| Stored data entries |
+ + + + +

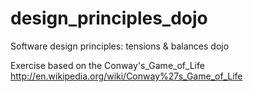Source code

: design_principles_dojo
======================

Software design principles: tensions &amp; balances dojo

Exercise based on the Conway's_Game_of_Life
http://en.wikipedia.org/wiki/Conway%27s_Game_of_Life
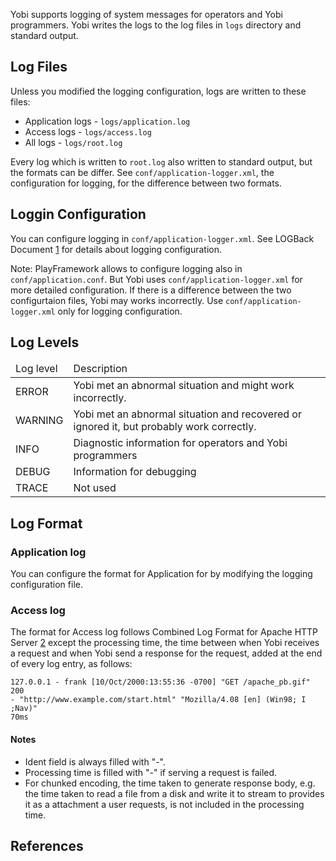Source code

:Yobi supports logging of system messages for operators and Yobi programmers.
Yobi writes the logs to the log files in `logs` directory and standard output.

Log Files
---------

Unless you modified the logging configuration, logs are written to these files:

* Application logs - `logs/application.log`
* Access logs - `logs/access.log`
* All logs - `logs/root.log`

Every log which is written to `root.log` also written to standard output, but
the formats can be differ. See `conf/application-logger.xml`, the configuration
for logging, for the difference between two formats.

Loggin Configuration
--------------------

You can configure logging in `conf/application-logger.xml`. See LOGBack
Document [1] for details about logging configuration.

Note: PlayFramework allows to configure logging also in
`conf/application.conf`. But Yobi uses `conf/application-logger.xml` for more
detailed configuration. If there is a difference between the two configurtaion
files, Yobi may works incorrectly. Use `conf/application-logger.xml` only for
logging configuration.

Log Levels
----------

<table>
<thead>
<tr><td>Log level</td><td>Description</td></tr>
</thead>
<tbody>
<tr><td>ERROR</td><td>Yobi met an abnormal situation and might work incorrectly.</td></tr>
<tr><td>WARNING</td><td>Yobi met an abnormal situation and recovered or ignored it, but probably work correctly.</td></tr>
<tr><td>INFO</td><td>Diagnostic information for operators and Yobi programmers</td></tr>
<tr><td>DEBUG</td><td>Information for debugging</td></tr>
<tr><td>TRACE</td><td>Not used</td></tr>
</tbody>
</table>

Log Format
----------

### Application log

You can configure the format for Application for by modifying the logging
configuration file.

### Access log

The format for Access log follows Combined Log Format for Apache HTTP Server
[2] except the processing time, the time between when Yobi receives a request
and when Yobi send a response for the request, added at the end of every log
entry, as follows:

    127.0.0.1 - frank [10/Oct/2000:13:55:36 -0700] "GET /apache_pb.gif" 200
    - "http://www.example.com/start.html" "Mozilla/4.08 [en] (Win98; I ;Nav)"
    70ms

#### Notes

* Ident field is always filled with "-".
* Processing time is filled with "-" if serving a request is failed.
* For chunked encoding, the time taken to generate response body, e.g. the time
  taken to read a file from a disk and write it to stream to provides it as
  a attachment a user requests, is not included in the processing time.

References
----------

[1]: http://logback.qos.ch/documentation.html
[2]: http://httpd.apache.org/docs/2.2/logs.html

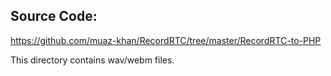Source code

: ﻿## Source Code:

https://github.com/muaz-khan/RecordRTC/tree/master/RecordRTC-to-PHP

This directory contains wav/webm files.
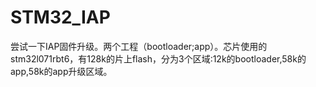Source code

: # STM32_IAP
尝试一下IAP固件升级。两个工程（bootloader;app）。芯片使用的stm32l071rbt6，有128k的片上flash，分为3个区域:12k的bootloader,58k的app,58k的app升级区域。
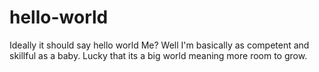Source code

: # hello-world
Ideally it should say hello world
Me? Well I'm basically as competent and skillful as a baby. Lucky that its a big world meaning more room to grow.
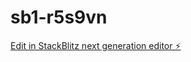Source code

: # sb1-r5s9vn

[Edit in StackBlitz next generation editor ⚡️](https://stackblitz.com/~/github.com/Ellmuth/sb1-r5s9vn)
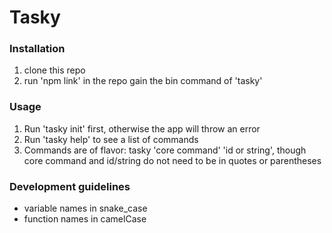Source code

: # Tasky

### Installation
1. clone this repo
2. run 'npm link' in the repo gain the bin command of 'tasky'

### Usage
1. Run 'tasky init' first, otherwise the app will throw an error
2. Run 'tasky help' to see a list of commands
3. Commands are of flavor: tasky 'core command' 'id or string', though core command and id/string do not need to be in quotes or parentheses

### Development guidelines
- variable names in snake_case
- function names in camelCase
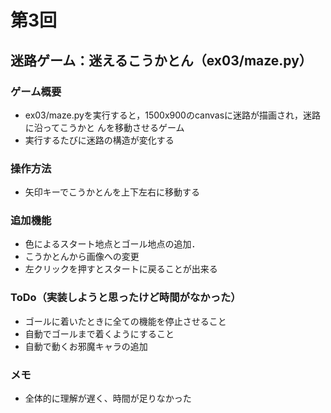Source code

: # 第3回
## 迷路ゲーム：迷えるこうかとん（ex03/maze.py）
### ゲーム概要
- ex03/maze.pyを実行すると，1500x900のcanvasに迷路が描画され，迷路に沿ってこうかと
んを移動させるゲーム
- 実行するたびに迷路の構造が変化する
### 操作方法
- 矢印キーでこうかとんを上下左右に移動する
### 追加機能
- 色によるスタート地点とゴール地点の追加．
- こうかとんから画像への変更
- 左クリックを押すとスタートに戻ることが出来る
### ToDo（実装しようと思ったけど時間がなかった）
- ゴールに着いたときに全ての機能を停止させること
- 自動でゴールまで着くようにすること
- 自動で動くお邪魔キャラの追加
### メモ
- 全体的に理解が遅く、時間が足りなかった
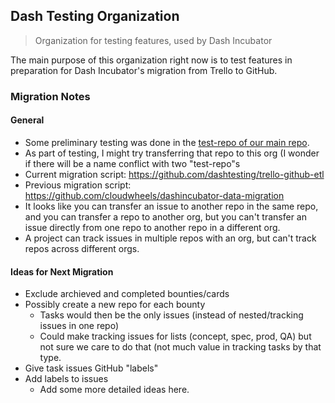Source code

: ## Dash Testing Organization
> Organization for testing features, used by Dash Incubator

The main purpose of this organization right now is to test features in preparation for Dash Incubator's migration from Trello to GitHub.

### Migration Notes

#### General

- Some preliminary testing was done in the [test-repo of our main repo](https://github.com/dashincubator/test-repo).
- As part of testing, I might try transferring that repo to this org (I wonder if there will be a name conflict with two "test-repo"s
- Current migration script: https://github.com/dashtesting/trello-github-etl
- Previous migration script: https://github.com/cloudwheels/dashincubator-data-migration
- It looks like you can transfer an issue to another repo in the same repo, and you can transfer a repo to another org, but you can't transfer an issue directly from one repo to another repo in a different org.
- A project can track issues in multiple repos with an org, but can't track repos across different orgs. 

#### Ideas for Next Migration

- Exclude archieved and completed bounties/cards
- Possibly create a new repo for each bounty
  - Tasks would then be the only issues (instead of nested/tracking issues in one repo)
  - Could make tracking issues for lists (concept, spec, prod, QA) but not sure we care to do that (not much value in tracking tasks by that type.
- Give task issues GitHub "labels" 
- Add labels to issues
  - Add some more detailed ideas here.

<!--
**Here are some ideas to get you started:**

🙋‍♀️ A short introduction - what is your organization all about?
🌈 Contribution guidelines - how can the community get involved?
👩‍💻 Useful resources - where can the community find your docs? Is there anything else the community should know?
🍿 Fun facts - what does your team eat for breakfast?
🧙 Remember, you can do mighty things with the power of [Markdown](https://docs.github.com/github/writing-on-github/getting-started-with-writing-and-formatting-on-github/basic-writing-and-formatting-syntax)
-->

+ + + + +

| DIRECTIONS FOR THIS TASK |
Please retype the whole of the data precisely, omitting pictures.

| RESULT OF THE EXERCISE |
Source code

: design_principles_dojo
======================

Software design principles: tensions &amp; balances dojo

Exercise based on the Conway's_Game_of_Life
http://en.wikipedia.org/wiki/Conway%27s_Game_of_Life
Source code

:Yobi supports logging of system messages for operators and Yobi programmers.
Yobi writes the logs to the log files in `logs` directory and standard output.

Log Files
---------

Unless you modified the logging configuration, logs are written to these files:

* Application logs - `logs/application.log`
* Access logs - `logs/access.log`
* All logs - `logs/root.log`

Every log which is written to `root.log` also written to standard output, but
the formats can be differ. See `conf/application-logger.xml`, the configuration
for logging, for the difference between two formats.

Loggin Configuration
--------------------

You can configure logging in `conf/application-logger.xml`. See LOGBack
Document [1] for details about logging configuration.

Note: PlayFramework allows to configure logging also in
`conf/application.conf`. But Yobi uses `conf/application-logger.xml` for more
detailed configuration. If there is a difference between the two configurtaion
files, Yobi may works incorrectly. Use `conf/application-logger.xml` only for
logging configuration.

Log Levels
----------

<table>
<thead>
<tr><td>Log level</td><td>Description</td></tr>
</thead>
<tbody>
<tr><td>ERROR</td><td>Yobi met an abnormal situation and might work incorrectly.</td></tr>
<tr><td>WARNING</td><td>Yobi met an abnormal situation and recovered or ignored it, but probably work correctly.</td></tr>
<tr><td>INFO</td><td>Diagnostic information for operators and Yobi programmers</td></tr>
<tr><td>DEBUG</td><td>Information for debugging</td></tr>
<tr><td>TRACE</td><td>Not used</td></tr>
</tbody>
</table>

Log Format
----------

### Application log

You can configure the format for Application for by modifying the logging
configuration file.

### Access log

The format for Access log follows Combined Log Format for Apache HTTP Server
[2] except the processing time, the time between when Yobi receives a request
and when Yobi send a response for the request, added at the end of every log
entry, as follows:

    127.0.0.1 - frank [10/Oct/2000:13:55:36 -0700] "GET /apache_pb.gif" 200
    - "http://www.example.com/start.html" "Mozilla/4.08 [en] (Win98; I ;Nav)"
    70ms

#### Notes

* Ident field is always filled with "-".
* Processing time is filled with "-" if serving a request is failed.
* For chunked encoding, the time taken to generate response body, e.g. the time
  taken to read a file from a disk and write it to stream to provides it as
  a attachment a user requests, is not included in the processing time.

References
----------

[1]: http://logback.qos.ch/documentation.html
[2]: http://httpd.apache.org/docs/2.2/logs.html

Source code

: ﻿## Source Code:

https://github.com/muaz-khan/RecordRTC/tree/master/RecordRTC-to-PHP

This directory contains wav/webm files.
Source code

: # STM32_IAP
尝试一下IAP固件升级。两个工程（bootloader;app）。芯片使用的stm32l071rbt6，有128k的片上flash，分为3个区域:12k的bootloader,58k的app,58k的app升级区域。
Source code

: # hello-world
Ideally it should say hello world
Me? Well I'm basically as competent and skillful as a baby. Lucky that its a big world meaning more room to grow.
Source code

: # sb1-r5s9vn

[Edit in StackBlitz next generation editor ⚡️](https://stackblitz.com/~/github.com/Ellmuth/sb1-r5s9vn)
Source code

: # Tasky

### Installation
1. clone this repo
2. run 'npm link' in the repo gain the bin command of 'tasky'

### Usage
1. Run 'tasky init' first, otherwise the app will throw an error
2. Run 'tasky help' to see a list of commands
3. Commands are of flavor: tasky 'core command' 'id or string', though core command and id/string do not need to be in quotes or parentheses

### Development guidelines
- variable names in snake_case
- function names in camelCase
Source code

: # 第3回
## 迷路ゲーム：迷えるこうかとん（ex03/maze.py）
### ゲーム概要
- ex03/maze.pyを実行すると，1500x900のcanvasに迷路が描画され，迷路に沿ってこうかと
んを移動させるゲーム
- 実行するたびに迷路の構造が変化する
### 操作方法
- 矢印キーでこうかとんを上下左右に移動する
### 追加機能
- 色によるスタート地点とゴール地点の追加．
- こうかとんから画像への変更
- 左クリックを押すとスタートに戻ることが出来る
### ToDo（実装しようと思ったけど時間がなかった）
- ゴールに着いたときに全ての機能を停止させること
- 自動でゴールまで着くようにすること
- 自動で動くお邪魔キャラの追加
### メモ
- 全体的に理解が遅く、時間が足りなかった
Source code

: ## Dash Testing Organization
> Organization for testing features, used by Dash Incubator

The main purpose of this organization right now is to test features in preparation for Dash Incubator's migration from Trello to GitHub.

### Migration Notes

#### General

- Some preliminary testing was done in the [test-repo of our main repo](https://github.com/dashincubator/test-repo).
- As part of testing, I might try transferring that repo to this org (I wonder if there will be a name conflict with two "test-repo"s
- Current migration script: https://github.com/dashtesting/trello-github-etl
- Previous migration script: https://github.com/cloudwheels/dashincubator-data-migration
- It looks like you can transfer an issue to another repo in the same repo, and you can transfer a repo to another org, but you can't transfer an issue directly from one repo to another repo in a different org.
- A project can track issues in multiple repos with an org, but can't track repos across different orgs. 

#### Ideas for Next Migration

- Exclude archieved and completed bounties/cards
- Possibly create a new repo for each bounty
  - Tasks would then be the only issues (instead of nested/tracking issues in one repo)
  - Could make tracking issues for lists (concept, spec, prod, QA) but not sure we care to do that (not much value in tracking tasks by that type.
- Give task issues GitHub "labels" 
- Add labels to issues
  - Add some more detailed ideas here.

<!--
**Here are some ideas to get you started:**

🙋‍♀️ A short introduction - what is your organization all about?
🌈 Contribution guidelines - how can the community get involved?
👩‍💻 Useful resources - where can the community find your docs? Is there anything else the community should know?
🍿 Fun facts - what does your team eat for breakfast?
🧙 Remember, you can do mighty things with the power of [Markdown](https://docs.github.com/github/writing-on-github/getting-started-with-writing-and-formatting-on-github/basic-writing-and-formatting-syntax)
-->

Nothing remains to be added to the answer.